P. Andrew Sandlin has an engaging Reformed critique of the Fundamental Baptist movement, but many of his concerns about the FBM don’t apply to Berean Bible Baptist Church, where we’ve been attending for the past three Sundays. As Sandlin says, “there is a great deal of diversity within it [the FBM]. Certain descriptions and criticisms I make of the FBM will surely not apply to everybody within it.” Indeed, BBBC has few of the problems ennumerated in Sandlin’s account: there are no controversies regarding pastoral tyranny or legalistic authoritarianism, and the KJV is not a hot issue, as we are allowed to use our NIV’s — albeit with some implicit reservations.

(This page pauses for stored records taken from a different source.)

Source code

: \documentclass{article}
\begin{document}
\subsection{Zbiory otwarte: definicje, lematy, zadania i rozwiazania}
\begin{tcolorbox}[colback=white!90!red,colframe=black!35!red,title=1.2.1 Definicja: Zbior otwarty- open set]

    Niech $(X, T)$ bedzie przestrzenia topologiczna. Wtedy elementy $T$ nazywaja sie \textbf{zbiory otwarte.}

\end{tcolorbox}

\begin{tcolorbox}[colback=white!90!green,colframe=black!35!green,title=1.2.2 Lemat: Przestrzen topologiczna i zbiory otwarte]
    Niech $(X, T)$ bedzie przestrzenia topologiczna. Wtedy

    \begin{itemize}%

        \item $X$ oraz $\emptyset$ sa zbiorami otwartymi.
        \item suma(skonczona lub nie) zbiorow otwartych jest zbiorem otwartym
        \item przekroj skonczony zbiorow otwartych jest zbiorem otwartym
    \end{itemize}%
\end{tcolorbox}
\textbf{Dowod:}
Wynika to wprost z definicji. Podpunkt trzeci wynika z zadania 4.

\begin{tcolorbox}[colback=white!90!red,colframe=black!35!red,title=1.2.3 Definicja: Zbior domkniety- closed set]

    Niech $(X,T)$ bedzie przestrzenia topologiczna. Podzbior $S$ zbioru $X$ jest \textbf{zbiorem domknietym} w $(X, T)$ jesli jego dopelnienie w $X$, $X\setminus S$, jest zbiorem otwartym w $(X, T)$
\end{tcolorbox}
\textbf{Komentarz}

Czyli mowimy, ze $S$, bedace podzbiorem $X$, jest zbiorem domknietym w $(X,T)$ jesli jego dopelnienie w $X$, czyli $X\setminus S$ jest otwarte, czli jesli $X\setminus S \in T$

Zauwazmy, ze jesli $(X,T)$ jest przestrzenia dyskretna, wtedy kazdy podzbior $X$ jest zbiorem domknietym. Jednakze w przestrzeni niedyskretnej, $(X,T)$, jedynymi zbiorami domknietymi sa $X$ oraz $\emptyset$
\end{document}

History, however, is of greater concern to me, particularly where the much-touted “Trail of Blood” Baptist lineage is concerned. As Sandlin puts it,
I quickly discovered… that the FBM had a woefully inadequate approach to… church history. Many of its supporters held to the “trail of blood” thesis, that true, Bible-believing Baptists enjoyed great precedent all the way back to the early church and John the Baptist himself. Interestingly, however, many of the groups claimed by the FBM or by almost anybody’s standards – including many of the FBM today – are heretical. I refer to the Novations, the Albigenses, the Cathari, the Anabaptists, and so forth. The Anabaptists, for instance, had no doctrine of justification by faith alone…. The FBM seemed to glory in always being outside the established Christian church, and notably the Church of Rome. This opposition to Romanism is most commendable, but the FBM apparently did not recognize that the doctrines of the very groups they hailed as theological predecessors were in no case less egregious and in some cases more egregious than those of the Church of Rome. (emphasis mine)
The pastor of the church, a solid man, well-grounded in Scripture, has himself stressed that BBBC doesn’t derive its sense of baptismal authority from this “Trail of Blood” heritage, but rather from its own being as a believing Christian church, saved by grace through faith in Jesus Christ. If that is so, however, why continue waving around the “Trail of Blood” booklet? More disturbingly, why will they regard me as being unequally yoked for fellowshipping with Christians from Reformed and non-FBM churches? Why do I need to go through yet another immersion baptism? Is it because my old baptism at GCF was not authoritative, having been conducted by a non-FBM pastor? The exclusivist FBM mindset is still there, though it is not readily apparent from the first few attendances.
It is not something to which I can reconcile myself in good conscience. Not yet.